Erhöhung der Maximalbeträge für Geldbußen
Die neuen § 19 Abs. 7 und Abs. 8 AWG erhöhen das Höchstmaß der Geldbuße bei vorsätzlichen Straftaten nach § 18 Abs. 1 AWG und Ordnungswidrigkeiten nach § 18 Abs. 1 AWG mit § 130 Abs. 1 OWiG von 10 Millionen auf 40 Millionen Euro.
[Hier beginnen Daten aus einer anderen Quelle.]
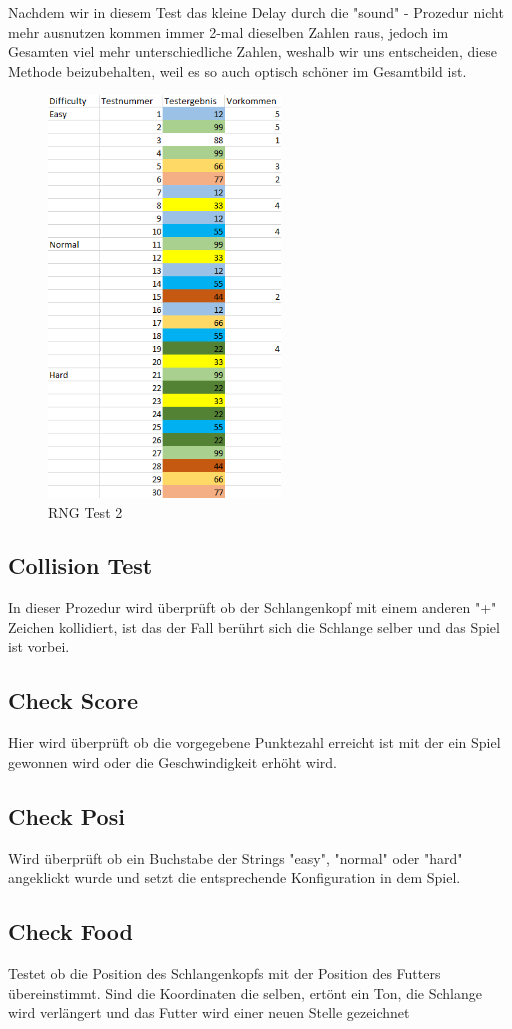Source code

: \documentclass[a4paper,10pt]{article}
\begin{document}
			Nachdem wir in diesem Test das kleine Delay durch die "sound" \- - 
			Prozedur nicht mehr ausnutzen kommen immer 2-mal dieselben Zahlen 
			raus, 
			jedoch im Gesamten viel mehr unterschiedliche Zahlen, weshalb wir 
			uns entscheiden, diese Methode beizubehalten, weil es so auch 
			optisch schöner im Gesamtbild ist.
			\begin{figure}[h]
				\centering
				\includegraphics[width=0.55\textwidth]{tests_2}
				\caption{RNG Test 2}
				\label{RNG2}
			\end{figure}
			\newpage
		\subsection{Collision Test}
		
			In dieser Prozedur wird überprüft ob der Schlangenkopf mit einem 
			anderen "+" \- Zeichen kollidiert, ist das der Fall berührt sich 
			die 
			Schlange selber und das Spiel ist vorbei.
		\subsection{Check Score}
		
			Hier wird überprüft ob die vorgegebene Punktezahl erreicht ist mit 
			der ein Spiel gewonnen wird oder die Geschwindigkeit erhöht wird.
		\subsection{Check Posi}
		
			Wird überprüft ob ein Buchstabe der Strings "easy", "normal" \- 
			oder 
			"hard" \- angeklickt wurde und setzt die entsprechende 
			Konfiguration 
			in dem Spiel.
		\subsection{Check Food}
		
			Testet ob die Position des Schlangenkopfs mit der Position des 
			Futters übereinstimmt. Sind die Koordinaten die selben, ertönt ein 
			Ton, die Schlange wird verlängert und das Futter wird einer neuen 
			Stelle gezeichnet
\end{document}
Dadurch soll die Höhe der Geldbuße in einem angemessenen Verhältnis zur Schwere der Handlung sowie zu den individuellen, finanziellen und sonstigen Umständen der betreffenden juristischen Person stehen können.
Änderungen an der Außenwirtschaftsverordnung (AWV)
Die Änderungen an der AWV stellen meist Folgeanpassungen durch die Verschiebung bisheriger Ordnungswidrigkeiten zu Straftatbeständen dar. Betroffen davon ist schwerpunktmäßig § 82 AWV, insbesondere § 82 Abs. 4 ff. AWV. Die entsprechenden Tatbestände des § 82 AWV, die nunmehr in § 18 Abs. 1 Nr. 1 b, c, e oder g AWG strafbewehrt sind, wurden gestrichen.
Ausblick
Bestimmte sanktionsrechtliche Verstöße (etwa gegen die Pflicht zur Aufnahme von No-Russia/No-Belarus-Klauseln oder gegen die sog. Best-Efforts-Verpflichtungen) sind nach wie vor nicht explizit straf- oder bußgeldbewehrt, können aber auf mangelnde Sorgfaltspflichten und Unzuverlässigkeit hinweisen und insofern ebenfalls zu Konsequenzen führen.